If you want a slightly counter-intuitive choice, I'm intrigued by the Angels' Trevor Cahill ($6,200). His home/road splits have been among the more striking in recent year. Since 2017 he has a 2.24 ERA at home compared to a 6.51 ERA on the road. He may be facing the Yankees, but remember, this is a rather banged-up version of the Bronx Bombers. This is the time to consider a pitcher matching up with New York.
The Red Sox lineup is facing a righty, which means Andrew Benintendi ($3,800) is a name to keep in mind. The southpaw struggles against lefties, but the dude mashes right-handed pitchers. He's never had an issue getting on base (.359 career OBP), and now he's facing Jordan Zimmermann. The Tigers pitcher had to improve his play down the stretch last season to get down to a 4.82 FIP, and since donning the Old English D, he's been giving up homers with gusto.
Because Mookie Betts ($3,900) is off to a somewhat slow start, he's barely pricier than Benintendi. Right now, Betts feels like a tremendous value, and he's bound to pick up the pace. This is the reigning AL MVP, after all. He has a career .884 OPS even with this tough campaign. Zimmermann has a 5.24 ERA over the previous three seasons, and his 4.94 ERA this year is only slightly better.
Of course, the Tigers are facing a struggling pitcher in Rick Porcello, who once upon a time was a Detroit hurler as well. Now he's a guy with a 6.87 FIP through four starts in 2019. For cheap options, I've had a place in my heart for Niko Goodrum ($3,400) since last season.
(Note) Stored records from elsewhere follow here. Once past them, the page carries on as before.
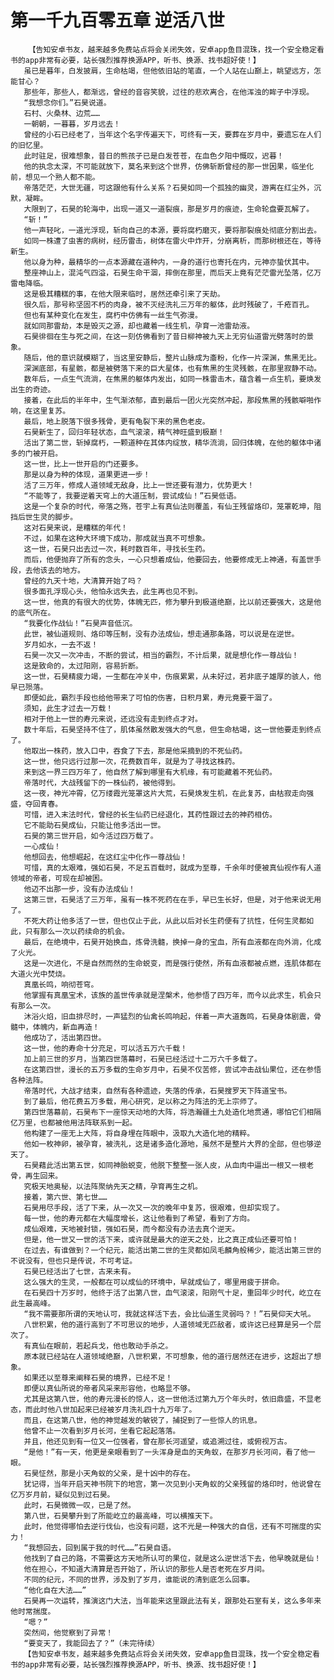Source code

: # 第一千九百零五章 逆活八世
        【告知安卓书友，越来越多免费站点将会关闭失效，安卓app鱼目混珠，找一个安全稳定看书的app非常有必要，站长强烈推荐换源APP，听书、换源、找书超好使！】
       虽已是暮年，白发披肩，生命枯竭，但他依旧站的笔直，一个人站在山巅上，眺望远方，怎能甘心？
       那些年，那些人，都渐远，曾经的音容笑貌，过往的悲欢离合，在他浑浊的眸子中浮现。
       “我想念你们。”石昊说道。
       石村、火桑林、边荒……
       一朝朝，一暮暮，岁月远去！
       曾经的小石已经老了，当年这个名字传遍天下，可终有一天，要葬在岁月中，要遗忘在人们的旧忆里。
       此时驻足，很难想象，昔日的熊孩子已是白发苍苍，在血色夕阳中慨叹，迟暮！
       他的执念太深，不可能就放下，莫名来到这个世界，仿佛斩断曾经的那一世因果，临坐化前，想见一个熟人都不能。
       帝落茫茫，大世无疆，可这跟他有什么关系？石昊如同一个孤独的幽灵，游离在红尘外，沉默，凝眸。
       大限到了，石昊的轮海中，出现一道又一道裂痕，那是岁月的痕迹，生命轮盘要瓦解了。
       “斩！”
       他一声轻叱，一道光浮现，斩向自己的本源，要将腐朽磨灭，要将那裂痕处彻底分割出去。
       如同一株遭了虫害的病树，经历雷击，树体在雷火中炸开，分崩离析，而那树根还在，等待新生。
       他以身为种，最精华的一点本源藏在道种内，一身的道行也寄托在内，元神亦蛰伏其中。
       整座神山上，混沌气四溢，石昊生命干涸，摔倒在那里，而后天上竟有茫茫雷光坠落，亿万雷电降临。
       这是极其糟糕的事，在他大限来临时，居然还牵引来了天劫。
       很久后，那号称坚固不朽的肉身，被不灭经洗礼三万年的躯体，此时残破了，千疮百孔。
       但也有某种变化在发生，腐朽中仿佛有一丝生气弥漫。
       就如同那雷劫，本是毁灭之源，却也藏着一线生机，孕育一池雷劫液。
       石昊徘徊在生与死之间，在这一刻仿佛看到了昔日柳神被九天上无穷仙道雷光劈落时的景象。
       随后，他的意识就模糊了，当这里安静后，整片山脉成为齑粉，化作一片深渊，焦黑无比。
       深渊底部，有星骸，都是被劈落下来的巨大星体，也有焦黑的生灵残骸，在那里寂静不动。
       数年后，一点生气流淌，在焦黑的躯体内发出，如同一株雷击木，蕴含着一点生机，要焕发出生的奇迹。
       接着，在此后的半年中，生气渐浓郁，直到最后一团火光突然冲起，那段焦黑的残骸噼啪作响，在这里复苏。
       最后，地上脱落下很多残骨，更有龟裂下来的黑色老皮。
       石昊新生了，回归年轻状态，血气滚滚，精气神旺盛到极巅！
       活出了第二世，斩掉腐朽，一颗道种在其体内绽放，精华流淌，回归体魄，在他的躯体中诸多的门被开启。
       这一世，比上一世开启的门还要多。
       那是以身为种的体现，道果更进一步！
       活了三万年，修成人道领域无敌身，比上一世还要有潜力，优势更大！
       “不能等了，我要逆着天穹上的大道压制，尝试成仙！”石昊低语。
       这是一个复杂的时代，帝落之殇，苍宇上有真仙法则覆盖，有仙王残留烙印，笼罩乾坤，阻挡后世生灵的脚步。
       这对石昊来说，是糟糕的年代！
       不过，如果在这种大环境下成功，那成就当真不可想象。
       这一世，石昊只出去过一次，耗时数百年，寻找长生药。
       而后，他便抛弃了所有的念头，一心只想着成仙，他要回去，他要修成无上神通，有盖世手段，去他该去的地方。
       曾经的九天十地，大清算开始了吗？
       很多面孔浮现心头，他怕永远失去，此生再也见不到。
       这一世，他真的有很大的优势，体魄无匹，修为攀升到极道绝巅，比以前还要强大，这是他的底气所在。
       “我要化作战仙！”石昊声音低沉。
       此世，被仙道规则、烙印等压制，没有办法成仙，想走通那条路，可以说是在逆世。
       岁月如水，一去不返！
       石昊一次又一次冲击，不断的尝试，相当的霸烈，不计后果，就是想化作一尊战仙！
       这是致命的，太过阳刚，容易折断。
       这一世，石昊精疲力竭，一生都在冲关中，伤痕累累，从未好过，若非底子雄厚的骇人，他早已殒落。
       即便如此，霸烈手段也给他带来了可怕的伤害，日积月累，寿元竟要干涸了。
       须知，此生才过去一万载！
       相对于他上一世的寿元来说，还远没有走到终点才对。
       数十年后，石昊坚持不住了，肌体虽然散发强大的气息，但生命枯竭，这一世他要走到终点了。
       他取出一株药，放入口中，吞食了下去，那是他采摘到的不死仙药。
       这一世，他只远行过那一次，花费数百年，就是为了寻找这株药。
       来到这一界三四万年了，他自然了解到哪里有大机缘，有可能藏着不死仙药。
       帝落时代，大战残留下的一株仙药，被他得到。
       这一夜，神光冲霄，亿万缕霞光笼罩这片大荒，石昊焕发生机，在此复苏，由枯寂走向强盛，夺回青春。
       可惜，进入末法时代，曾经的长生仙药已经退化，其药性跟过去的神药相仿。
       它不能助石昊成仙，只能让他多活出一世。
       石昊的第三世开启，如今活过四万载了。
       一心成仙！
       他想回去，他想崛起，在这红尘中化作一尊战仙！
       可惜，真的太艰难，强如石昊，不足五百载时，就成为至尊，千余年时便被真仙视作有人道领域的帝者，可现在却被困。
       他迈不出那一步，没有办法成仙！
       这第三世，石昊活了三万年，虽有一株不死药在在手，早已生长好，但是，对于他来说无用了。
       不死大药让他多活了一世，但也仅止于此，从此以后对长生药便有了抗性，任何生灵都如此，只有那么一次以药续命的机会。
       最后，在绝境中，石昊开始换血，炼骨洗髓，换掉一身的宝血，所有血液都在向外淌，化成了火光。
       这是一次进化，不是自然而然的生命蜕变，而是强行使然，所有血液都被点燃，连肌体都在大道火光中焚烧。
       真凰长鸣，响彻苍穹。
       他掌握有真凰宝术，该族的盖世传承就是涅槃术，他参悟了四万年，而今以此求生，机会只有那么一次。
       沐浴火焰，旧血排尽时，一声猛烈的仙禽长鸣响起，伴着一声大道轰鸣，石昊身体剧震，骨髓中，体魄内，新血再造！
       他成功了，活出第四世。
       这一世，他的寿命十分充足，可以活五万六千载！
       加上前三世的岁月，当第四世落幕时，石昊已经活过十二万六千多载了。
       在这第四世，漫长的五万多载的生命岁月中，石昊不仅苦修，尝试冲击战仙果位，还在参悟各种法阵。
       帝落时代，大战才结束，自然有各种遗迹，失落的传承，石昊搜罗天下阵道宝书。
       到了最后，他花费五万多载，用心研究，足以称之为阵法的无上宗师了。
       第四世落幕前，石昊布下一座惊天动地的大阵，将浩瀚疆土九处造化地贯通，哪怕它们相隔亿万里，也都被他用法阵联系到一起。
       他构建了一座无上大阵，将自身埋在阵眼中，汲取九大造化地的精粹。
       他如一枚神卵，被孕育，被洗礼，这是诸多造化源地，虽然不是整片大界的全部，但也够逆天了。
       石昊藉此活出第五世，如同神胎蜕变，他脱下整整一张人皮，从血肉中逼出一根又一根老骨，再生回来。
       究极天地奥秘，以法阵聚纳先天之精，孕育再生之机。
       接着，第六世、第七世……
       石昊用尽手段，活了下来，从一次又一次的晚年中复苏，很艰难，但却实现了。
       每一世，他的寿元都在大幅度增长，这让他看到了希望，看到了方向。
       成仙艰难，天地被封锁，强如石昊，而今都没有办法去真个逆天。
       但是，他一世又一世的活下来，或许就是最大的逆天之处，比之真正成仙还要可怕！
       在过去，有谁做到？一个纪元，能活出第二世的生灵都如凤毛麟角般稀少，能活出第三世的不说没有，但也只是传说，不可考证。
       石昊已经活出了七世，古来未有。
       这么强大的生灵，一般都在可以成仙的环境中，早就成仙了，哪里用疲于拼命。
       在石昊四十万岁时，他终于活了出第八世，血气滚滚，阳刚气十足，重回年少时代，屹立在此生最高峰。
       “我不需要那所谓的天地认可，我就这样活下去，会比仙道生灵弱吗？！”石昊仰天大吼。
       八世积累，他的道行高到了不可思议的地步，人道领域无匹敌者，或许这已经算是另一个层次了。
       有真仙在眼前，若起兵戈，他也敢动手杀之。
       原本就已经站在人道领域绝巅，八世积累，不可想象，他的道行居然还在进步，这超出了想象。
       如果还以至尊来阐释石昊的境界，已经不足！
       即便以真仙所说的帝者风采来形容他，也略显不够。
       尤其是这第八世，他的寿元漫长的惊人，这一世他活过第九万个年头时，依旧鼎盛，不显老态，而此时他八世加起来已经被岁月洗礼四十九万年了。
       而且，在这第八世，他的神觉越发的敏锐了，捕捉到了一些惊人的讯息。
       他曾不止一次看到岁月长河，坐看它起起落落。
       并且，他还见到有一位又一位强者，曾在那长河遥望，或追溯过往，或俯视万古。
       “是他！”有一天，他更是亲眼看到了一头浑身是血的天角蚁，在那岁月长河间，看了他一眼。
       石昊怔然，那是小天角蚁的父亲，是十凶中的存在。
       犹记得，当年开启天神书院下的地宫，第一次见到小天角蚁的父亲残留的烙印时，他说曾在亿万岁月前，疑似见到过石昊。
       此时，石昊微微一叹，已是了然。
       第八世，石昊攀升到了所能屹立的最高峰，可以横推天下。
       此时，他觉得哪怕去逆行伐仙，也没有问题，这不光是一种强大的自信，还有不可揣度的实力！
       “我想回去，回到属于我的时代……”石昊自语。
       他找到了自己的路，不需要这方天地所认可的果位，就是这么逆世活下去，他早晚就是仙！
       他在担心，不知道大清算是否开始了，所认识的那些人是否老死在岁月间。
       不同的纪元，不同的世界，涉及到了岁月，谁能说的清到底怎么回事。
       “他化自在大法……”
       石昊再一次运转，推演这门大法，当年能来这里跟此法有关，跟那处石室有关，这么多年来他时常揣度。
       “嗯？”
       突然间，他觉察到了异常！
       “要变天了，我能回去了？”（未完待续）
       【告知安卓书友，越来越多免费站点将会关闭失效，安卓app鱼目混珠，找一个安全稳定看书的app非常有必要，站长强烈推荐换源APP，听书、换源、找书超好使！】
As a rookie, he hit 16 homers and stole 12 bases in 131 games, and he's increased his batting average, OBP, and slugging percentage since his previous campaign.
With only five games on the slate and a few top-notch pitchers on the mound, such as Trevor Bauer and Gerrit Cole going head-to-head, the stacking options aren't great. I'm going with the Mariners at home.
Texas has decided to call up Hearn from Triple-A to get his first MLB start, and he had a 4.05 ERA in Nashville before getting the promotion. Even if they pull the plug swiftly, the Rangers don't have the strongest bullpen, either.
We know Haniger has been a cold-blooded masher since joining the Mariners. He slashed .285/.366/.493 with 26 homers in 157 games last year, and he's hit seven dingers in 26 games to start this campaign.
Santana's last season in Milwaukee was kind of a lost campaign, as he found himself a man without a country thanks to the acquisitions of folks like MVP Christian Yelich and good-but-not-quite-an-MVP Lorenzo Cain. In 2017, though, he hit 30 homers and stole 15 bases, and in his first season with Seattle he's slashed .306/.372/.491.
Lastly, we've got Narvaez at catcher. The lefty stick has been good against righties in his career. In 21 games to start this season, though, he's hitting everybody. Anytime a catcher has a .366 OBP, it's going to draw eyes.